*TASK DESCRIPTION:*
Below are records; count how many of their lines contain the word "embedding" and give the number alone.

*MATERIAL PROVIDED:*

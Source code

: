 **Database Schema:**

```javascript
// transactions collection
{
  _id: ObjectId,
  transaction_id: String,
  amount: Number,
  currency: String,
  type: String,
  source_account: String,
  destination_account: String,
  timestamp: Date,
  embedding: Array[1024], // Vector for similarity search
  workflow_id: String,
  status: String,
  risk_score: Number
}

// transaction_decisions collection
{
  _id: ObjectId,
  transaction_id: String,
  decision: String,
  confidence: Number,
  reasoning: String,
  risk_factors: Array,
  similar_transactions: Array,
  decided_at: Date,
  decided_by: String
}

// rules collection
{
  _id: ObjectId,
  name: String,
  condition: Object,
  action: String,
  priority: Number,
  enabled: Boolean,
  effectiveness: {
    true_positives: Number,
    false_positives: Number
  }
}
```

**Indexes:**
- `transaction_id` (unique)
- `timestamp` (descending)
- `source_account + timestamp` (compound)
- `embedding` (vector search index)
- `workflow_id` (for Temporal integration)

*OUTPUT BELOW:*
2